You need to ask for help and you need to be okay with not having control of the situation. And to know that everybody else has probably been embarrassed at some point. And the other thing that really helped me was to remember, “I don’t know any of these people on this bus.”
I’m embarrassed right now [during that Oops], but this story is only going to be told if I choose to tell it. I think, too, for what I do in medicine, it helps to recognize that we all have moments of illness or suffering and weakness. Some of us more than others. If you can inject a little humor into it while it’s happening then it doesn’t seem like it’s the end of the world. It doesn’t have to be so bad. [It’s] that part of being human.

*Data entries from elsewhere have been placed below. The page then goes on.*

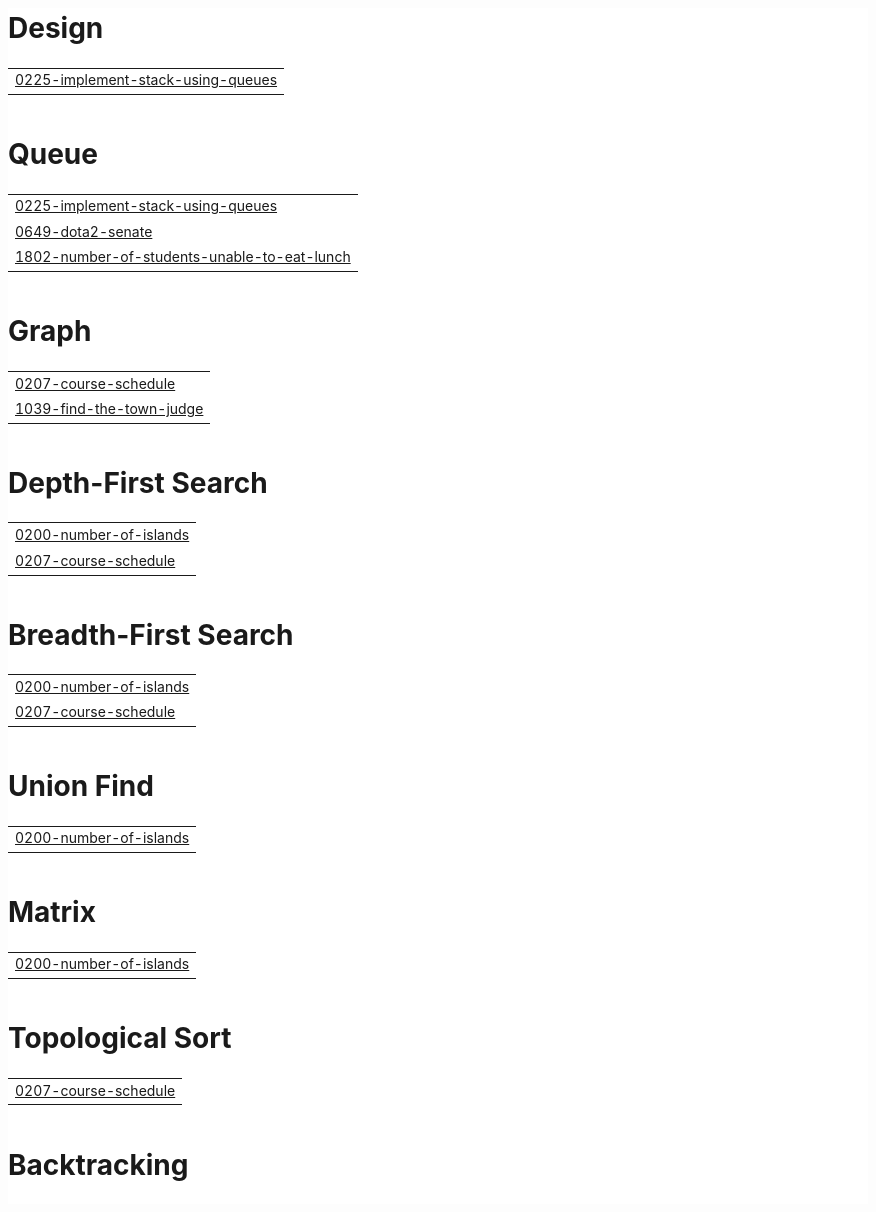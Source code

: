 # Design
|  |
| ------- |
| [0225-implement-stack-using-queues](https://github.com/isharizh/Leetcode/tree/master/0225-implement-stack-using-queues) |
# Queue
|  |
| ------- |
| [0225-implement-stack-using-queues](https://github.com/isharizh/Leetcode/tree/master/0225-implement-stack-using-queues) |
| [0649-dota2-senate](https://github.com/isharizh/Leetcode/tree/master/0649-dota2-senate) |
| [1802-number-of-students-unable-to-eat-lunch](https://github.com/isharizh/Leetcode/tree/master/1802-number-of-students-unable-to-eat-lunch) |
# Graph
|  |
| ------- |
| [0207-course-schedule](https://github.com/isharizh/Leetcode/tree/master/0207-course-schedule) |
| [1039-find-the-town-judge](https://github.com/isharizh/Leetcode/tree/master/1039-find-the-town-judge) |
# Depth-First Search
|  |
| ------- |
| [0200-number-of-islands](https://github.com/isharizh/Leetcode/tree/master/0200-number-of-islands) |
| [0207-course-schedule](https://github.com/isharizh/Leetcode/tree/master/0207-course-schedule) |
# Breadth-First Search
|  |
| ------- |
| [0200-number-of-islands](https://github.com/isharizh/Leetcode/tree/master/0200-number-of-islands) |
| [0207-course-schedule](https://github.com/isharizh/Leetcode/tree/master/0207-course-schedule) |
# Union Find
|  |
| ------- |
| [0200-number-of-islands](https://github.com/isharizh/Leetcode/tree/master/0200-number-of-islands) |
# Matrix
|  |
| ------- |
| [0200-number-of-islands](https://github.com/isharizh/Leetcode/tree/master/0200-number-of-islands) |
# Topological Sort
|  |
| ------- |
| [0207-course-schedule](https://github.com/isharizh/Leetcode/tree/master/0207-course-schedule) |
# Backtracking
|  |
| ------- |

Poor darling girl, What a story! I was sweating just reading it, and clutching my stomach with every single one of those cramps, feeling her pain and nausea – oooch. Steph I’ve got to admit it reminded me of an experience I had on a road in Nairobi, except I never made it out the car…………. yup, you can imagine, not a pretty, nor sweet smelling sight.
It’s still one of the most toe-curling moments of my life and just like Sheree, bought on by being over zealous with the laxatives. Needless to say, I have never touched them since 🙂 my laptop is sorted now so can send you the OOPS photo that I took in Ubud for you xoxo
Lottie! Oh my….how horrific. I definitely need to tap into your travel experiences, my friend. You have sooo had the Oopses. It seems like constipation and diarrhea are the source of many travel mishaps. I remember leaving Denpasar on our flight back to Australia when both Kasey and I had raging cases of Bali Belly. It made for an interesting flight, that’s for sure. I almost think I need to have a new feature: Travel Poops!!
I always love your feedback! I’m so excited to see the Oops photo, by the way. Thank you, Thank you xoxoxox
Haha absolutely hilarious! I have come to loathe bus rides for similar reasons, not that any of my stories can compare to this one.